Stored items
•••••
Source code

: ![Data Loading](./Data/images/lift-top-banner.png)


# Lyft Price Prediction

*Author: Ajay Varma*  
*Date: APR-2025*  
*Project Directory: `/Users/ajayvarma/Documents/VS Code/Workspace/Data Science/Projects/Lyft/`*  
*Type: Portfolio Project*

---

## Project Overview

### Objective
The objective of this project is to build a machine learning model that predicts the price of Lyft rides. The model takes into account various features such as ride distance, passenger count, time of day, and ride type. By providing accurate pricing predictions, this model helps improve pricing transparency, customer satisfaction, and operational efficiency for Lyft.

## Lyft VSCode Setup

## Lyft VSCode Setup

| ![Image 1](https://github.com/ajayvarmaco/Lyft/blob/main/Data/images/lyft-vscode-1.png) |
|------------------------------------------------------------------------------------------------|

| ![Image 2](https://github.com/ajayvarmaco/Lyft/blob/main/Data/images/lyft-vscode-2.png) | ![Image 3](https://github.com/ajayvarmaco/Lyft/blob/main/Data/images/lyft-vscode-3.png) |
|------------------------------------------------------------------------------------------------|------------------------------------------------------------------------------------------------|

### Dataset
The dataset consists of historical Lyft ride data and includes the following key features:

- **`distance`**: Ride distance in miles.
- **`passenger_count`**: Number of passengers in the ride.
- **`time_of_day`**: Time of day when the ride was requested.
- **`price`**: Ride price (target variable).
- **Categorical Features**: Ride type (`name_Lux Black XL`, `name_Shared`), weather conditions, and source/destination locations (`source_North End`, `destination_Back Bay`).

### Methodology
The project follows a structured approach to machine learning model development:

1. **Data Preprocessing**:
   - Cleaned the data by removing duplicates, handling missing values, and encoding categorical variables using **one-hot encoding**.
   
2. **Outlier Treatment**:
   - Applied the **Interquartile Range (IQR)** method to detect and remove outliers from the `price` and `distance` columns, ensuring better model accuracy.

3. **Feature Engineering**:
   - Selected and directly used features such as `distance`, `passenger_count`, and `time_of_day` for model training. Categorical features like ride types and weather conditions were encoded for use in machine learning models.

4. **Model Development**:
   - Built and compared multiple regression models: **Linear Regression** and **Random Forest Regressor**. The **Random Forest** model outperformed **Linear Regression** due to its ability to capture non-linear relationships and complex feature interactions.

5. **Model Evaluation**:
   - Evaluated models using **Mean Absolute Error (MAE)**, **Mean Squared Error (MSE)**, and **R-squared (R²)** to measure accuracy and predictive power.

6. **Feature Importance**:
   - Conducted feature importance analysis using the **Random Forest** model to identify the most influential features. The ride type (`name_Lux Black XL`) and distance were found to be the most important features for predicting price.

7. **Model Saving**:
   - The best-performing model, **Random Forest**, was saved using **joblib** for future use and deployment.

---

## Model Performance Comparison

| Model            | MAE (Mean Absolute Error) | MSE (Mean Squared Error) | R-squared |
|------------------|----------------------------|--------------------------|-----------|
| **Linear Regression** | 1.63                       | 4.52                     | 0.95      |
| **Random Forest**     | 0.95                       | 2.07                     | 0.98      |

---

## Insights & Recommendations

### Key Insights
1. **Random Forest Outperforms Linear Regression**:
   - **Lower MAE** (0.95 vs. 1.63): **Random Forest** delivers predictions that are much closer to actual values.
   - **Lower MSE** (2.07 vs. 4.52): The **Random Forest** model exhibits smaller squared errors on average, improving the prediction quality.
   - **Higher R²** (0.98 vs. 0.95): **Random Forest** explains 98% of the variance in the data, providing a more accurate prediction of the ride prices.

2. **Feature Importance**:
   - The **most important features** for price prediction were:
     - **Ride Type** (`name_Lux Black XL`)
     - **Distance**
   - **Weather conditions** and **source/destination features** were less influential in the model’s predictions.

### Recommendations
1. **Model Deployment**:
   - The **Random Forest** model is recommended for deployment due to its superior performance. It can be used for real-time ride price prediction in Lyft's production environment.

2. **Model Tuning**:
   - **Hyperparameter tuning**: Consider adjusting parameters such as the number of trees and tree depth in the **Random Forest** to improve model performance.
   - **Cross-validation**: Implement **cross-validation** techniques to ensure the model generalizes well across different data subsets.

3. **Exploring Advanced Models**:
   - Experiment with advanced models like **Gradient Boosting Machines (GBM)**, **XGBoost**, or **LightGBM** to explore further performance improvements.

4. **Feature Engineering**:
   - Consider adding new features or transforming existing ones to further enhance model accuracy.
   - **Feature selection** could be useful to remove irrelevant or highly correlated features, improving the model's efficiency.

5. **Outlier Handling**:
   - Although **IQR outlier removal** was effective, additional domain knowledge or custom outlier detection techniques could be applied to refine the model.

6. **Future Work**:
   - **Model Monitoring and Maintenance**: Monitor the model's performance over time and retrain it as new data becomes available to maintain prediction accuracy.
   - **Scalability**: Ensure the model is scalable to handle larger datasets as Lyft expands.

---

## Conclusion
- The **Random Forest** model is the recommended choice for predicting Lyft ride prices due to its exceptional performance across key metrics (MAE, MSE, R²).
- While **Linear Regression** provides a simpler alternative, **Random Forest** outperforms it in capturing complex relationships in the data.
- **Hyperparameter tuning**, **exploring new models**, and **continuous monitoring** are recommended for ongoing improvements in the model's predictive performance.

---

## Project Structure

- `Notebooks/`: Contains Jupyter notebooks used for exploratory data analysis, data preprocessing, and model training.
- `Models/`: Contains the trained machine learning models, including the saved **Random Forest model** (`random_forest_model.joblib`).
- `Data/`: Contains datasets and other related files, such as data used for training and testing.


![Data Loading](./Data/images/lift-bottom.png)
•••••
→ **YOUR ASSIGNMENT**: The response should consist of all the entries, reproduced word for word.

→ **ANSWER TO THE PROBLEM**:
Source code

: ![Data Loading](./Data/images/lift-top-banner.png)


# Lyft Price Prediction

*Author: Ajay Varma*  
*Date: APR-2025*  
*Project Directory: `/Users/ajayvarma/Documents/VS Code/Workspace/Data Science/Projects/Lyft/`*  
*Type: Portfolio Project*

---

## Project Overview

### Objective
The objective of this project is to build a machine learning model that predicts the price of Lyft rides. The model takes into account various features such as ride distance, passenger count, time of day, and ride type. By providing accurate pricing predictions, this model helps improve pricing transparency, customer satisfaction, and operational efficiency for Lyft.

## Lyft VSCode Setup

## Lyft VSCode Setup

| ![Image 1](https://github.com/ajayvarmaco/Lyft/blob/main/Data/images/lyft-vscode-1.png) |
|------------------------------------------------------------------------------------------------|

| ![Image 2](https://github.com/ajayvarmaco/Lyft/blob/main/Data/images/lyft-vscode-2.png) | ![Image 3](https://github.com/ajayvarmaco/Lyft/blob/main/Data/images/lyft-vscode-3.png) |
|------------------------------------------------------------------------------------------------|------------------------------------------------------------------------------------------------|

### Dataset
The dataset consists of historical Lyft ride data and includes the following key features:

- **`distance`**: Ride distance in miles.
- **`passenger_count`**: Number of passengers in the ride.
- **`time_of_day`**: Time of day when the ride was requested.
- **`price`**: Ride price (target variable).
- **Categorical Features**: Ride type (`name_Lux Black XL`, `name_Shared`), weather conditions, and source/destination locations (`source_North End`, `destination_Back Bay`).

### Methodology
The project follows a structured approach to machine learning model development:

1. **Data Preprocessing**:
   - Cleaned the data by removing duplicates, handling missing values, and encoding categorical variables using **one-hot encoding**.
   
2. **Outlier Treatment**:
   - Applied the **Interquartile Range (IQR)** method to detect and remove outliers from the `price` and `distance` columns, ensuring better model accuracy.

3. **Feature Engineering**:
   - Selected and directly used features such as `distance`, `passenger_count`, and `time_of_day` for model training. Categorical features like ride types and weather conditions were encoded for use in machine learning models.

4. **Model Development**:
   - Built and compared multiple regression models: **Linear Regression** and **Random Forest Regressor**. The **Random Forest** model outperformed **Linear Regression** due to its ability to capture non-linear relationships and complex feature interactions.

5. **Model Evaluation**:
   - Evaluated models using **Mean Absolute Error (MAE)**, **Mean Squared Error (MSE)**, and **R-squared (R²)** to measure accuracy and predictive power.

6. **Feature Importance**:
   - Conducted feature importance analysis using the **Random Forest** model to identify the most influential features. The ride type (`name_Lux Black XL`) and distance were found to be the most important features for predicting price.

7. **Model Saving**:
   - The best-performing model, **Random Forest**, was saved using **joblib** for future use and deployment.

---

## Model Performance Comparison

| Model            | MAE (Mean Absolute Error) | MSE (Mean Squared Error) | R-squared |
|------------------|----------------------------|--------------------------|-----------|
| **Linear Regression** | 1.63                       | 4.52                     | 0.95      |
| **Random Forest**     | 0.95                       | 2.07                     | 0.98      |

---

## Insights & Recommendations

### Key Insights
1. **Random Forest Outperforms Linear Regression**:
   - **Lower MAE** (0.95 vs. 1.63): **Random Forest** delivers predictions that are much closer to actual values.
   - **Lower MSE** (2.07 vs. 4.52): The **Random Forest** model exhibits smaller squared errors on average, improving the prediction quality.
   - **Higher R²** (0.98 vs. 0.95): **Random Forest** explains 98% of the variance in the data, providing a more accurate prediction of the ride prices.

2. **Feature Importance**:
   - The **most important features** for price prediction were:
     - **Ride Type** (`name_Lux Black XL`)
     - **Distance**
   - **Weather conditions** and **source/destination features** were less influential in the model’s predictions.

### Recommendations
1. **Model Deployment**:
   - The **Random Forest** model is recommended for deployment due to its superior performance. It can be used for real-time ride price prediction in Lyft's production environment.

2. **Model Tuning**:
   - **Hyperparameter tuning**: Consider adjusting parameters such as the number of trees and tree depth in the **Random Forest** to improve model performance.
   - **Cross-validation**: Implement **cross-validation** techniques to ensure the model generalizes well across different data subsets.

3. **Exploring Advanced Models**:
   - Experiment with advanced models like **Gradient Boosting Machines (GBM)**, **XGBoost**, or **LightGBM** to explore further performance improvements.

4. **Feature Engineering**:
   - Consider adding new features or transforming existing ones to further enhance model accuracy.
   - **Feature selection** could be useful to remove irrelevant or highly correlated features, improving the model's efficiency.

5. **Outlier Handling**:
   - Although **IQR outlier removal** was effective, additional domain knowledge or custom outlier detection techniques could be applied to refine the model.

6. **Future Work**:
   - **Model Monitoring and Maintenance**: Monitor the model's performance over time and retrain it as new data becomes available to maintain prediction accuracy.
   - **Scalability**: Ensure the model is scalable to handle larger datasets as Lyft expands.

---

## Conclusion
- The **Random Forest** model is the recommended choice for predicting Lyft ride prices due to its exceptional performance across key metrics (MAE, MSE, R²).
- While **Linear Regression** provides a simpler alternative, **Random Forest** outperforms it in capturing complex relationships in the data.
- **Hyperparameter tuning**, **exploring new models**, and **continuous monitoring** are recommended for ongoing improvements in the model's predictive performance.

---

## Project Structure

- `Notebooks/`: Contains Jupyter notebooks used for exploratory data analysis, data preprocessing, and model training.
- `Models/`: Contains the trained machine learning models, including the saved **Random Forest model** (`random_forest_model.joblib`).
- `Data/`: Contains datasets and other related files, such as data used for training and testing.


![Data Loading](./Data/images/lift-bottom.png)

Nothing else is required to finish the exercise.